Funcionária do Planalto revela que Michelle Bolsonaro recebeu kit de joias em mãos

O caso das joias sauditas entregues ilegalmente ao presidente Jair Bolsonaro e à sua esposa, Michelle Bolsonaro, é um exemplo claro do quanto o poder pode corromper as pessoas. A história revela a falta de ética e moralidade que permeia o atual governo brasileiro.

Segundo reportagem do Estadão, a primeira-dama teria recebido, em novembro de 2022, o segundo kit de joias sauditas que entrou ilegalmente no Brasil. As joias teriam chegado ao país em outubro de 2021, sem a aprovação da Receita Federal, através da comitiva do ex-ministro de Minas e Energia Bento Albuquerque.

O kit de joias é composto por um relógio com pulseira de couro, par de abotoaduras, caneta rosa gold, anel e um masbaha rose gold, todos da marca suíça Chopard. O recibo das joias entregues no Palácio da Alvorada foi assinado por um funcionário do Gabinete de Documentação Histórica da Presidência, Rodrigo Carlos do Santos, que também aparece listado no acervo privado de Bolsonaro.

A entrega das joias foi realizada pessoalmente pelo então presidente Jair Bolsonaro, que conferiu pessoalmente o pacote, juntamente com sua esposa. Quando o recebimento dos pacotes ilegalmente foi revelado, Michelle Bolsonaro repetiu diversas vezes que não tinha conhecimento dos itens e chegou a debochar das investigações.

O depoimento de uma funcionária do Gabinete Adjunto de Documentação Histórica (GADH) – que atuava no setor à época – revelou que a servidora foi orientada pelo coordenador-geral do setor, Erick Moutinho Borges, a colocar no acervo de Bolsonaro um conjunto de joias que chegaria ao departamento em novembro de 2022. A caixa trazida por assessores do Ministério de Minas e Energia foi recebida pela funcionária, Erick e o museólogo Raniel Fernandes.

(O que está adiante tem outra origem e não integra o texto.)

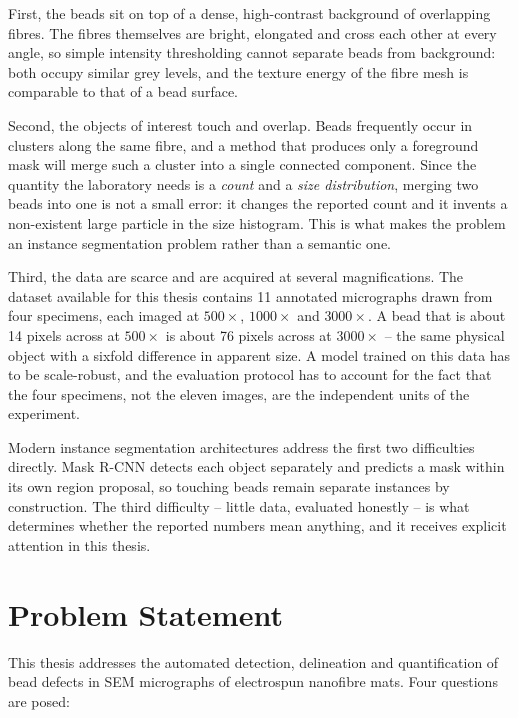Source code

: First, the beads sit on top of a dense, high-contrast background of overlapping
fibres. The fibres themselves are bright, elongated and cross each other at every
angle, so simple intensity thresholding cannot separate beads from background:
both occupy similar grey levels, and the texture energy of the fibre mesh is
comparable to that of a bead surface.

Second, the objects of interest touch and overlap. Beads frequently occur in
clusters along the same fibre, and a method that produces only a foreground mask
will merge such a cluster into a single connected component. Since the quantity the
laboratory needs is a \emph{count} and a \emph{size distribution}, merging two beads
into one is not a small error: it changes the reported count and it invents a
non-existent large particle in the size histogram. This is what makes the problem an
instance segmentation problem rather than a semantic one.

Third, the data are scarce and are acquired at several magnifications. The dataset
available for this thesis contains 11 annotated micrographs drawn from four
specimens, each imaged at $500\times$, $1000\times$ and $3000\times$. A bead that is
about 14 pixels across at $500\times$ is about 76 pixels across at $3000\times$ --
the same physical object with a sixfold difference in apparent size. A model trained
on this data has to be scale-robust, and the evaluation protocol has to account for
the fact that the four specimens, not the eleven images, are the independent units
of the experiment.

Modern instance segmentation architectures address the first two difficulties
directly. Mask R-CNN \cite{he2017mask} detects each object separately and predicts
a mask within its own region proposal, so touching beads remain separate instances
by construction. The third difficulty -- little data, evaluated honestly -- is what
determines whether the reported numbers mean anything, and it receives explicit
attention in this thesis.

\section{Problem Statement}

This thesis addresses the automated detection, delineation and quantification of
bead defects in SEM micrographs of electrospun nanofibre mats. Four questions are
posed:

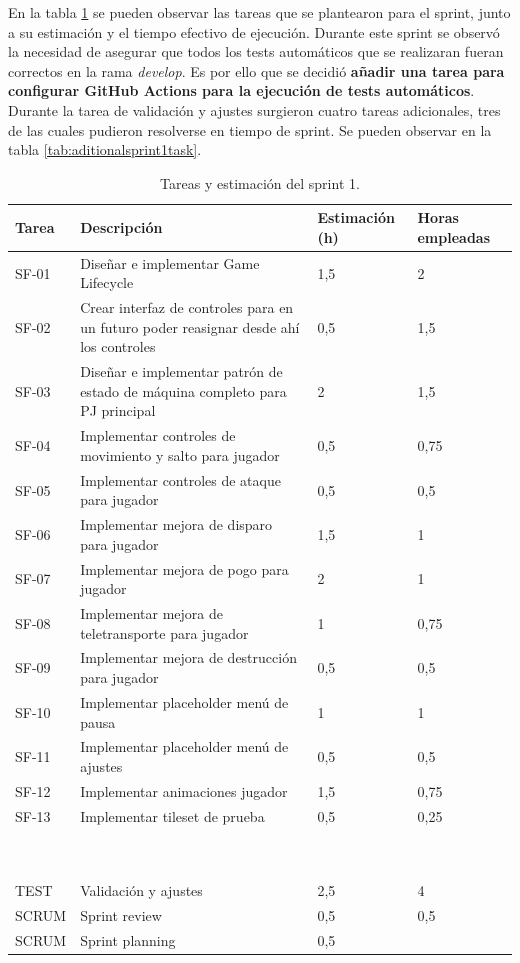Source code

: En la tabla \ref{tab:sprint1task} se pueden observar las tareas que se plantearon para el sprint, junto a su estimación y el tiempo efectivo de ejecución. Durante este sprint se observó la necesidad de asegurar que todos los tests automáticos que se realizaran fueran correctos en la rama \textit{develop}. Es por ello que se decidió \textbf{añadir una tarea para configurar GitHub Actions para la ejecución de tests automáticos}. Durante la tarea de validación y ajustes surgieron cuatro tareas adicionales, tres de las cuales pudieron resolverse en tiempo de sprint. Se pueden observar en la tabla \ref{tab:aditionalsprint1task}.

\begin{table}[htb]
    \centering
    \begin{tabular}{|l|p{8cm}|p{2cm}|p{2cm}|}
    \hline
        Tarea & Descripción & Estimación (h) & Horas empleadas \\ \hline
        SF-01 & Diseñar e implementar Game Lifecycle & 1,5 & 2 \\ \hline
        SF-02 & Crear interfaz de controles para en un futuro poder reasignar desde ahí los controles & 0,5 & 1,5 \\ \hline
        SF-03 & Diseñar e implementar patrón de estado de máquina completo para PJ principal & 2 & 1,5 \\ \hline
        SF-04 & Implementar controles de movimiento y salto para jugador & 0,5 & 0,75 \\ \hline
        SF-05 & Implementar controles de ataque para jugador & 0,5 & 0,5 \\ \hline
        SF-06 & Implementar mejora de disparo para jugador & 1,5 & 1 \\ \hline
        SF-07 & Implementar mejora de pogo para jugador & 2 & 1 \\ \hline
        SF-08 & Implementar mejora de teletransporte para jugador & 1 & 0,75 \\ \hline
        SF-09 & Implementar mejora de destrucción para jugador & 0,5 & 0,5 \\ \hline
        SF-10 & Implementar placeholder menú de pausa & 1 & 1 \\ \hline
        SF-11 & Implementar placeholder menú de ajustes & 0,5 & 0,5 \\ \hline
        SF-12 & Implementar animaciones jugador & 1,5 & 0,75 \\ \hline
        SF-13 & Implementar tileset de prueba & 0,5 & 0,25 \\ \hline
        ~ & ~ & ~ & ~ \\ \hline
        ~ & ~ & ~ & ~ \\ \hline
        TEST & Validación y ajustes & 2,5 & 4 \\ \hline
        SCRUM & Sprint review & 0,5 & 0,5 \\ \hline
        SCRUM & Sprint planning & 0,5 & ~ \\ \hline
    \end{tabular}
    \caption{Tareas y estimación del sprint 1.}
    \label{tab:sprint1task}
\end{table}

Após avaliarem as joias, o chefe do GADH à época, Marcelo Vieira, informou que, por razões de segurança, o conjunto deveria ser entregue ao Palácio da Alvorada. Um servidor do Alvorada teria, então, ido até o local para buscar a caixa.

Momentos depois, o administrador do Alvorada e braço-direito de Michelle, pastor Francisco de Assis Castelo Branco, teria falado com a funcionária, “informando que a caixa com as joias já estava na posse da primeira-dama, Michelle Bolsonaro”. Segundo o Estadão, documentos comprovam que o pacote foi entregue no Palácio da Alvorada.

O caso das joias sauditas entregues ilegalmente ao presidente e à primeira-dama é um exemplo claro da falta de ética e moralidade no atual governo brasileiro. Além disso, a atitude de Michelle Bolsonaro de debochar das investigações mostra a arrogância e a falta de transparência que permeiam a atual administração.

Alerta de presente
O presente em questão era um cavalo de ouro, que supostamente teria sido enviado por um grupo árabe ao presidente. Entretanto, o presente não era apenas uma estátua de ouro maciço, mas também incluía um conjunto de joias avaliado em cerca de R$ 18 milhões.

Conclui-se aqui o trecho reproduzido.